Innovative Konzepte für serielles Bauen gesucht

29. Juni 2017


Schneller und kostengünstiger:
Eine seriellen und modularen Bauweise

Das Bundesbauministerium startet jetzt eine europaweitegdw Ausschreibung, um Rahmenvereinbarungen über den Neubau von mehrgeschossigen Wohngebäuden in serieller und modularer Bauweise abschließen. So soll der Bau preisgünstiger Wohnungen in hoher Qualität beschleunigt werden.

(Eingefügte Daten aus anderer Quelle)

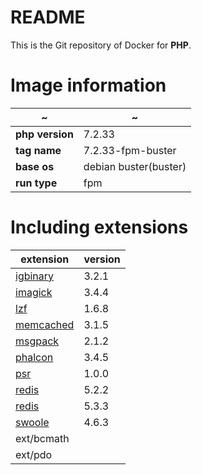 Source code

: README
=====

This is the Git repository of Docker for **PHP**.

# Image information

| ~ | ~ |
| ----------- | ----------- |
| **php version** | 7.2.33 |
| **tag name**    | 7.2.33-fpm-buster |
| **base os**     | debian buster(buster) |
| **run type**    | fpm    |

# Including extensions

| extension | version |
| ----------- | --------- |
|[igbinary](https://pecl.php.net/package/igbinary)   | 3.2.1 |
|[imagick](https://pecl.php.net/package/imagick)     | 3.4.4 |
|[lzf](https://pecl.php.net/package/lzf)             | 1.6.8 |
|[memcached](https://pecl.php.net/package/memcached) | 3.1.5 |
|[msgpack](https://pecl.php.net/package/msgpack)     | 2.1.2 |
|[phalcon](https://pecl.php.net/package/phalcon)     | 3.4.5 |
|[psr](https://pecl.php.net/package/psr)             | 1.0.0 |
|[redis](https://pecl.php.net/package/redis)         | 5.2.2 |
|[redis](https://pecl.php.net/package/redis)         | 5.3.3 |
|[swoole](https://pecl.php.net/package/swoole)       | 4.6.3 |
|ext/bcmath                                          |       |
|ext/pdo                                             |       |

Küche, Bad, Wohn- und Schlafzimmer: Wohnungen sind zwar immer nach demselben Muster aufgebaut, werden aber jeweils als teure Unikate hergestellt. Industrielle Bauweisen könnten den Wohnungsbau günstiger machen, lohnen sich aber erst ab einer bestimmten Auftragsgröße und kommen deshalb bisher noch selten zum Einsatz. Angesichts von Wohnungsmangel und steigenden Mieten setzt das Bundesbauministerium (BMUB) nun eine Idee um, die gemeinsam mit dem Spitzenverband der Wohnungswirtschaft GdW und weiteren Partnern aus dem Bündnis für bezahlbares Wohnen und Bauen entwickelt wurde. Eine europaweite Ausschreibung soll Planer und Bauunternehmer anregen, erstmals gemeinsam flexible und preisgünstige Prototypen mit hoher architektonischer und städtebaulicher Qualität für den Mietwohnungsneubau zu entwickeln. Bundesbauministerin Barbara Hendricks: „Wir wollen, dass das standardisierte Bauen den Rohbau und auch Ausbaukomponenten schnell und preiswert macht und dass die Baukultur dabei nicht verloren geht.“

Mit den Bietergemeinschaften, die bis zum 17. Juli 2017 die besten Vorschläge einreichen, soll eine Rahmenvereinbarung über den Neubau von mehrgeschossigen Wohngebäuden in serieller und modularer Bauweise abgeschlossen werden.Die Angebote aus diesen Rahmenvereinbarungen könnten Wohnungsunternehmen künftig ohne weitere Verfahren lokal angepasst umsetzen und so die Vorlaufzeiten für Bauvorhaben wesentlich verkürzen.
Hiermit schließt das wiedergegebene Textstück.